Light at the End of the PD Primaries Tunnel
ROME - Yes, Pier Luigi Bersani has triumphed, walking away with 63.45% of the votes in Sunday's primaries run-off for leadership of the Partito Democratico (PD). "What a splendid day for democracy," crowed Bersani. If so, ironically, this was in good part thanks to Bersani's far younger rival, Matteo Renzi. Although Renzi won only 36.48%, his style and presence has changed the very nature of Italian political discourse. It was not only that Renzi, 37, showed - better, flaunted - his youthful mind- set by conceding to 61-year-old Bersani in a Twitter message. Here are instances of other important changes in a political horizon more accustomed to stagnation:
Although the Partito Democratico, born out of the ashes of the old Communist party (PCI),held a liberal and social democratic element from the outset, it had drifted backward in the direction of the old-style synergic coalition of hard-core labor flanked by serious post-Marxists and leftist Catholics. Sensing this, at the keenest point of their rivalry Bersani commented slyly (and disapprovingly) that Renzi declined to attack the "Destra" (the Rightists). But elsewhere commentators found this praiseworthy, because, they said, the PD will never be the same again: its base of support has been broadened to incorporate the heirs of the wartime Partito d'Azione and its progressive heritage in the postwar era. This, perhaps the most important result of the PD primaries, should make that party more appealing in the coming national general elections, even to some of those who had previously backed Silvio Berlusconi.
The democracy factor - the generally civilized public exchange of points of view between adversaries of the same party - was almost universally noted, with admiration. Bersani had the merit of having chosen a tough road; he was willing to hold the primaries against an adversary who was running to win, and might have. "The primaries showed great vitality," boasted the Piedmontese PD regional secretary, Gianfranco Morgando, while also admitting his pleasure that the last-minute petty squabbles between the more conservatice, traditional Bersani and the more innovative Renzi did not damage the outcome.
Not least, Beppe Grillo's shout them down and shock'em strategy worked for a time, but Renzi's more reasonable, and more democratic, protests, aired in public in a rational fashion, captured the limelight and the political imagination. "Until now we've seen two types of protest," said Dario Franceschini, a PD leader. "There's the anti-system abstentionism advocated by Grillo, and there's the complete renouncing of interest in politics, to be left to the technicians.

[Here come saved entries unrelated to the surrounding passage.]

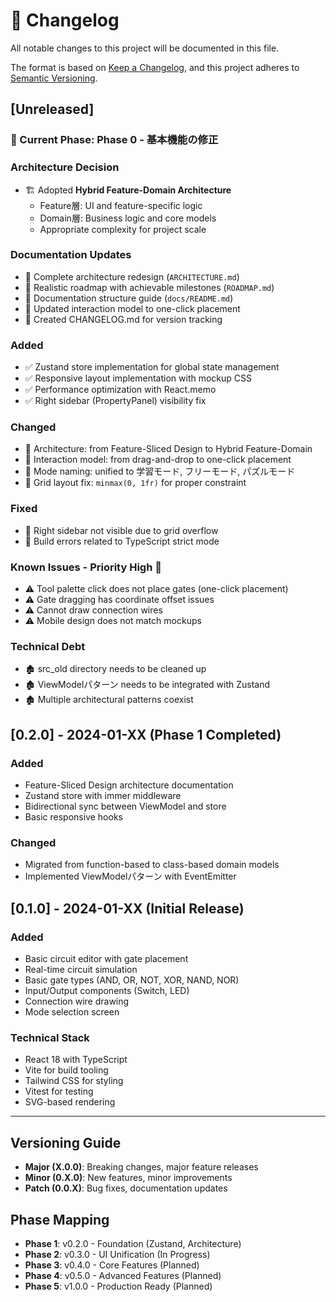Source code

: # 📝 Changelog

All notable changes to this project will be documented in this file.

The format is based on [Keep a Changelog](https://keepachangelog.com/en/1.1.0/),
and this project adheres to [Semantic Versioning](https://semver.org/spec/v2.0.0.html).

## [Unreleased]

### 🎯 Current Phase: Phase 0 - 基本機能の修正

### Architecture Decision
- 🏗️ Adopted **Hybrid Feature-Domain Architecture**
  - Feature層: UI and feature-specific logic
  - Domain層: Business logic and core models
  - Appropriate complexity for project scale

### Documentation Updates
- 📝 Complete architecture redesign (`ARCHITECTURE.md`)
- 📝 Realistic roadmap with achievable milestones (`ROADMAP.md`) 
- 📝 Documentation structure guide (`docs/README.md`)
- 📝 Updated interaction model to one-click placement
- 📝 Created CHANGELOG.md for version tracking

### Added
- ✅ Zustand store implementation for global state management
- ✅ Responsive layout implementation with mockup CSS
- ✅ Performance optimization with React.memo
- ✅ Right sidebar (PropertyPanel) visibility fix

### Changed
- 🔄 Architecture: from Feature-Sliced Design to Hybrid Feature-Domain
- 🔄 Interaction model: from drag-and-drop to one-click placement
- 🔄 Mode naming: unified to 学習モード, フリーモード, パズルモード
- 🔄 Grid layout fix: `minmax(0, 1fr)` for proper constraint

### Fixed
- 🐛 Right sidebar not visible due to grid overflow
- 🐛 Build errors related to TypeScript strict mode

### Known Issues - Priority High 🔴
- ⚠️ Tool palette click does not place gates (one-click placement)
- ⚠️ Gate dragging has coordinate offset issues
- ⚠️ Cannot draw connection wires
- ⚠️ Mobile design does not match mockups

### Technical Debt
- 🏚️ src_old directory needs to be cleaned up
- 🏚️ ViewModelパターン needs to be integrated with Zustand
- 🏚️ Multiple architectural patterns coexist

## [0.2.0] - 2024-01-XX (Phase 1 Completed)

### Added
- Feature-Sliced Design architecture documentation
- Zustand store with immer middleware
- Bidirectional sync between ViewModel and store
- Basic responsive hooks

### Changed
- Migrated from function-based to class-based domain models
- Implemented ViewModelパターン with EventEmitter

## [0.1.0] - 2024-01-XX (Initial Release)

### Added
- Basic circuit editor with gate placement
- Real-time circuit simulation
- Basic gate types (AND, OR, NOT, XOR, NAND, NOR)
- Input/Output components (Switch, LED)
- Connection wire drawing
- Mode selection screen

### Technical Stack
- React 18 with TypeScript
- Vite for build tooling
- Tailwind CSS for styling
- Vitest for testing
- SVG-based rendering

---

## Versioning Guide

- **Major (X.0.0)**: Breaking changes, major feature releases
- **Minor (0.X.0)**: New features, minor improvements
- **Patch (0.0.X)**: Bug fixes, documentation updates

## Phase Mapping

- **Phase 1**: v0.2.0 - Foundation (Zustand, Architecture)
- **Phase 2**: v0.3.0 - UI Unification (In Progress)
- **Phase 3**: v0.4.0 - Core Features (Planned)
- **Phase 4**: v0.5.0 - Advanced Features (Planned)
- **Phase 5**: v1.0.0 - Production Ready (Planned)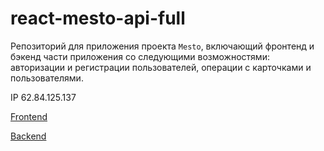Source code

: # react-mesto-api-full
Репозиторий для приложения проекта `Mesto`, включающий фронтенд и бэкенд части приложения со следующими возможностями: авторизации и регистрации пользователей, операции с карточками и пользователями.
  
IP 62.84.125.137

[Frontend](https://mesta.nomoredomains.icu/)

[Backend](https://api.mesta.nomoredomains.icu/)
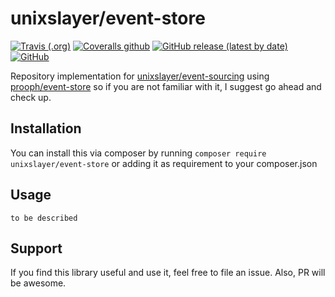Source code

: # unixslayer/event-store

[![Travis (.org)][ico-travis]][link-travis]
[![Coveralls github][ico-coverage]][link-coverage]
[![GitHub release (latest by date)][ico-release]][link-release]
[![GitHub][ico-license]](LICENSE.md)

Repository implementation for [unixslayer/event-sourcing](https://github.com/unixslayer/event-sourcing) using [prooph/event-store](https://github.com/prooph/event-store) so if you are not familiar with it, I suggest go ahead and check up.

## Installation

You can install this via composer by running `composer require unixslayer/event-store` or adding it as requirement to your composer.json

## Usage

`to be described`

## Support
 
If you find this library useful and use it, feel free to file an issue. Also, PR will be awesome.

[ico-travis]: https://img.shields.io/travis/unixslayer/event-store
[ico-coverage]: https://img.shields.io/coveralls/github/unixslayer/event-store
[ico-release]: https://img.shields.io/github/v/release/unixslayer/event-store
[ico-license]: https://img.shields.io/github/license/unixslayer/event-store

[link-travis]: https://travis-ci.org/unixslayer/event-store
[link-coverage]: https://coveralls.io/github/unixslayer/event-store
[link-release]: https://github.com/unixslayer/event-store/releases
[link-license]: LICENSE.md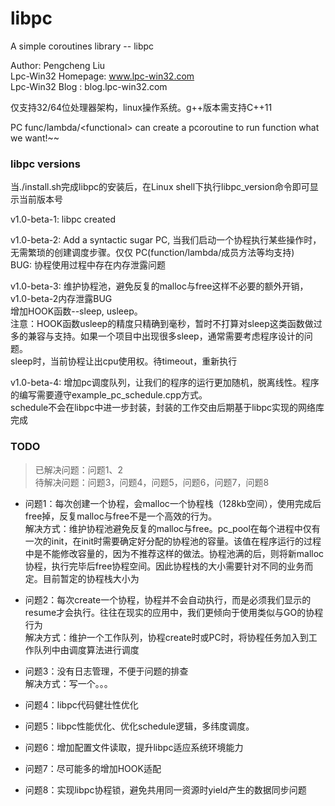 # libpc

A simple coroutines library -- libpc

Author: Pengcheng Liu  
Lpc-Win32 Homepage: www.lpc-win32.com  
Lpc-Win32 Blog    : blog.lpc-win32.com

仅支持32/64位处理器架构，linux操作系统。g++版本需支持C++11

PC func/lambda/\<functional\> can create a pcoroutine to run function what we want!~~

### libpc versions

当./install.sh完成libpc的安装后，在Linux shell下执行libpc\_version命令即可显示当前版本号

v1.0-beta-1: libpc created

v1.0-beta-2: Add a syntactic sugar PC, 当我们启动一个协程执行某些操作时，无需繁琐的创建调度步骤。仅仅 PC(function/lambda/成员方法等均支持)  
BUG: 协程使用过程中存在内存泄露问题

v1.0-beta-3: 维护协程池，避免反复的malloc与free这样不必要的额外开销，v1.0-beta-2内存泄露BUG  
增加HOOK函数--sleep, usleep。  
注意：HOOK函数usleep的精度只精确到毫秒，暂时不打算对sleep这类函数做过多的兼容与支持。如果一个项目中出现很多sleep，通常需要考虑程序设计的问题。  
sleep时，当前协程让出cpu使用权。待timeout，重新执行

v1.0-beta-4: 增加pc调度队列，让我们的程序的运行更加随机，脱离线性。程序的编写需要遵守example\_pc\_schedule.cpp方式。  
schedule不会在libpc中进一步封装，封装的工作交由后期基于libpc实现的网络库完成

### TODO

> 已解决问题：问题1、2  
待解决问题：问题3，问题4，问题5，问题6，问题7，问题8

- 问题1：每次创建一个协程，会malloc一个协程栈（128kb空间），使用完成后free掉，反复malloc与free不是一个高效的行为。  
解决方式：维护协程池避免反复的malloc与free。pc\_pool在每个进程中仅有一次的init，在init时需要确定好分配的协程池的容量。该值在程序运行的过程中是不能修改容量的，因为不推荐这样的做法。协程池满的后，则将新malloc协程，执行完毕后free协程空间。因此协程栈的大小需要针对不同的业务而定。目前暂定的协程栈大小为

- 问题2：每次create一个协程，协程并不会自动执行，而是必须我们显示的resume才会执行。往往在现实的应用中，我们更倾向于使用类似与GO的协程行为  
解决方式：维护一个工作队列，协程create时或PC时，将协程任务加入到工作队列中由调度算法进行调度

- 问题3：没有日志管理，不便于问题的排查  
解决方式：写一个。。。

- 问题4：libpc代码健壮性优化

- 问题5：libpc性能优化、优化schedule逻辑，多纬度调度。

- 问题6：增加配置文件读取，提升libpc适应系统环境能力

- 问题7：尽可能多的增加HOOK适配

- 问题8：实现libpc协程锁，避免共用同一资源时yield产生的数据同步问题

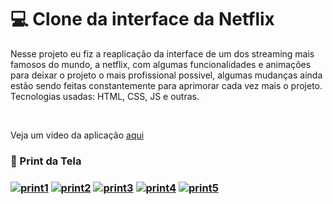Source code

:<h1>💻 Clone da interface da Netflix</h1>
<p>Nesse projeto eu fiz a reaplicação da interface de um dos streaming mais famosos do mundo, a netflix, com algumas funcionalidades e animações para deixar o projeto o mais profissional possivel, algumas mudanças ainda estão sendo feitas constantemente para aprimorar cada vez mais o projeto.
Tecnologias usadas: HTML, CSS, JS e outras.</p>
<br>
<p>Veja um video da aplicação <a href="https://cdn.loom.com/sessions/thumbnails/00cd2bf1f2e445faa99c59f8d17c151a-00001.mp4">aqui</a></p>

<h3>📱 Print da Tela<h3>
<a href="https://ibb.co/ZMvtKMn"><img src="https://i.ibb.co/CH4NvHk/print1.png" alt="print1" border="0"></a>
<a href="https://ibb.co/L93pHgR"><img src="https://i.ibb.co/gtxghW9/print2.png" alt="print2" border="0"></a>
<a href="https://ibb.co/6ydyhRk"><img src="https://i.ibb.co/5171DWP/print4.png" alt="print3" border="0"></a>
<a href="https://ibb.co/gT5Bwsy"><img src="https://i.ibb.co/Snh90qN/print5.png" alt="print4" border="0"></a>
<a href="https://ibb.co/xghGVq2"><img src="https://i.ibb.co/3F1WtmT/print6.png" alt="print5" border="0"></a>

The primaries showed the existence of another way to react to the disappointment and lack of confidence that have been characterizing Italian politics." Let's hope the Partito della Liberta' (PdL) gets the message, he added.
That party too is slated to hold primaries, but continues to be split between those touting for them, led by Angelino Alfano, the PdL party secretary. AP called that party a "shambles," and that is the correct word. Alfano is at odds with Berlusconi one day and best friends the next. Berlusconi is still hostile to primaries, which Alfano and others want, and is still agonizing over whether or not to create a new party. He is also still threatening to bring down the emergency government led by economist Mario Monti.
Given the meltdown of Berlusconi's once-mighty PdL, Bersani's PD is counted upon to prevail in future elections for Parliament, with a fair chance that Bersani himself may succeed Monti as premier. However, depending upon the shape of the still unreformed election law called, insultingly, the "Porcellum" (Pig Law), the PD may need coalition partners. The most likely in that case is Pier Ferdinando Casini, leader of a centrist Catholic-oriented party. As for Monti himself, he is being cagy about the future - but no one is counting him out of the picture; while not a politicians he has brightened Italy's reputation in the rest of the world and remains the single most popular public figure in Italy. Polls last month showed that, although his popularity has dropped from the 60+% of last year, it is now around 50%, exceptionally high after thirteen months in office. As YouTrend points out (see: www.youtrend.it/fiducia-mario-monti), when the spread between Germany interest rates on long-term bonds drops, confidence in Monti surges upward and vice versa.
Predictions are that, if Monti does not succeed himself as premier or accept a top slot in a future Bersani cabinet, he will be boosted upward into an important job within the European political firmament, where Mario Draghi already holds the keys to the European Central Bank. Just as Monti has softened European and U.S. views on Italy's capacity to ride out the recession, Draghi has initiated policies recognized as having improved euro money market conditions and eased tensions on the financial markets. There may het be light at the end of the tunnel and, if so, Monti and Draghi are holding the floodlights while Bersani and Renzi, who are almost obliged to continue in tandem, are bringing more light into the picture.